(Source data begins)
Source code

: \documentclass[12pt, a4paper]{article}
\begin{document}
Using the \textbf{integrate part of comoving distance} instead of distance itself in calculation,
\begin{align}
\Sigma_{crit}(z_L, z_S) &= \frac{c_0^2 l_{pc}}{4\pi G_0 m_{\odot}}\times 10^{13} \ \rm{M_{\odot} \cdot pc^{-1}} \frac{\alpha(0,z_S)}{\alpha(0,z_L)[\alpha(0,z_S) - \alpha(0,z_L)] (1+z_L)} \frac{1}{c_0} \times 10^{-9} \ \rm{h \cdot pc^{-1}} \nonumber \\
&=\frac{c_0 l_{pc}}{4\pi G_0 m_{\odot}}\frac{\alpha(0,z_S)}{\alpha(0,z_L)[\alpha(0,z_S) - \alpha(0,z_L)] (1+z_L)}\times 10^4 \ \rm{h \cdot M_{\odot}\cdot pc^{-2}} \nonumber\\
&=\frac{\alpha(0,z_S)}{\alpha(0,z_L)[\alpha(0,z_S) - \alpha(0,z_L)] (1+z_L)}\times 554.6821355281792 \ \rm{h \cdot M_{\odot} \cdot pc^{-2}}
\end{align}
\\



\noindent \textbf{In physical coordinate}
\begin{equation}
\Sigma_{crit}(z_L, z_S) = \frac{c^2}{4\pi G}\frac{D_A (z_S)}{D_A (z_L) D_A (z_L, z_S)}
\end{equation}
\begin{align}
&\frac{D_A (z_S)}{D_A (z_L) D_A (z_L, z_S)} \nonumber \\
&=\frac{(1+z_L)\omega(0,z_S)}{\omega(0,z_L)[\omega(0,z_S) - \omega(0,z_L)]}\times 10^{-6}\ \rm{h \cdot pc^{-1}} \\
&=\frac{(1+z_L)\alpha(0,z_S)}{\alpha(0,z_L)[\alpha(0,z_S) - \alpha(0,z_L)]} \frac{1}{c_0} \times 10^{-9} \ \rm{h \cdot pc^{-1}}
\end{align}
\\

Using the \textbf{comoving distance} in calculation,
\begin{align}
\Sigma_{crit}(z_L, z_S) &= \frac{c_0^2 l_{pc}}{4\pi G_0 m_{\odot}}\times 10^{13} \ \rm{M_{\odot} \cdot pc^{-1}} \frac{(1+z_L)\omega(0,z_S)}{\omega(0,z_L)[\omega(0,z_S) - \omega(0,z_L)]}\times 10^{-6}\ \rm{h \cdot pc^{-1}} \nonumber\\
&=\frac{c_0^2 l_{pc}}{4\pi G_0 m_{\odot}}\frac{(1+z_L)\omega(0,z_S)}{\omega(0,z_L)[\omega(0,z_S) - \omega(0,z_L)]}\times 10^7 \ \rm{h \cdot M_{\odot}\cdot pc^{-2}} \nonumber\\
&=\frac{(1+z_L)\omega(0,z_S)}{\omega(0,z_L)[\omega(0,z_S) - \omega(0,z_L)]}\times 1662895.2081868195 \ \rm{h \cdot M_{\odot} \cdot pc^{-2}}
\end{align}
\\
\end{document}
(Source data ends)
## Instructions for the task
Transcribe every entry, keeping each line exactly as it reads.

## Solution
Source code

: \documentclass[12pt, a4paper]{article}
\begin{document}
Using the \textbf{integrate part of comoving distance} instead of distance itself in calculation,
\begin{align}
\Sigma_{crit}(z_L, z_S) &= \frac{c_0^2 l_{pc}}{4\pi G_0 m_{\odot}}\times 10^{13} \ \rm{M_{\odot} \cdot pc^{-1}} \frac{\alpha(0,z_S)}{\alpha(0,z_L)[\alpha(0,z_S) - \alpha(0,z_L)] (1+z_L)} \frac{1}{c_0} \times 10^{-9} \ \rm{h \cdot pc^{-1}} \nonumber \\
&=\frac{c_0 l_{pc}}{4\pi G_0 m_{\odot}}\frac{\alpha(0,z_S)}{\alpha(0,z_L)[\alpha(0,z_S) - \alpha(0,z_L)] (1+z_L)}\times 10^4 \ \rm{h \cdot M_{\odot}\cdot pc^{-2}} \nonumber\\
&=\frac{\alpha(0,z_S)}{\alpha(0,z_L)[\alpha(0,z_S) - \alpha(0,z_L)] (1+z_L)}\times 554.6821355281792 \ \rm{h \cdot M_{\odot} \cdot pc^{-2}}
\end{align}
\\



\noindent \textbf{In physical coordinate}
\begin{equation}
\Sigma_{crit}(z_L, z_S) = \frac{c^2}{4\pi G}\frac{D_A (z_S)}{D_A (z_L) D_A (z_L, z_S)}
\end{equation}
\begin{align}
&\frac{D_A (z_S)}{D_A (z_L) D_A (z_L, z_S)} \nonumber \\
&=\frac{(1+z_L)\omega(0,z_S)}{\omega(0,z_L)[\omega(0,z_S) - \omega(0,z_L)]}\times 10^{-6}\ \rm{h \cdot pc^{-1}} \\
&=\frac{(1+z_L)\alpha(0,z_S)}{\alpha(0,z_L)[\alpha(0,z_S) - \alpha(0,z_L)]} \frac{1}{c_0} \times 10^{-9} \ \rm{h \cdot pc^{-1}}
\end{align}
\\

Using the \textbf{comoving distance} in calculation,
\begin{align}
\Sigma_{crit}(z_L, z_S) &= \frac{c_0^2 l_{pc}}{4\pi G_0 m_{\odot}}\times 10^{13} \ \rm{M_{\odot} \cdot pc^{-1}} \frac{(1+z_L)\omega(0,z_S)}{\omega(0,z_L)[\omega(0,z_S) - \omega(0,z_L)]}\times 10^{-6}\ \rm{h \cdot pc^{-1}} \nonumber\\
&=\frac{c_0^2 l_{pc}}{4\pi G_0 m_{\odot}}\frac{(1+z_L)\omega(0,z_S)}{\omega(0,z_L)[\omega(0,z_S) - \omega(0,z_L)]}\times 10^7 \ \rm{h \cdot M_{\odot}\cdot pc^{-2}} \nonumber\\
&=\frac{(1+z_L)\omega(0,z_S)}{\omega(0,z_L)[\omega(0,z_S) - \omega(0,z_L)]}\times 1662895.2081868195 \ \rm{h \cdot M_{\odot} \cdot pc^{-2}}
\end{align}
\\
\end{document}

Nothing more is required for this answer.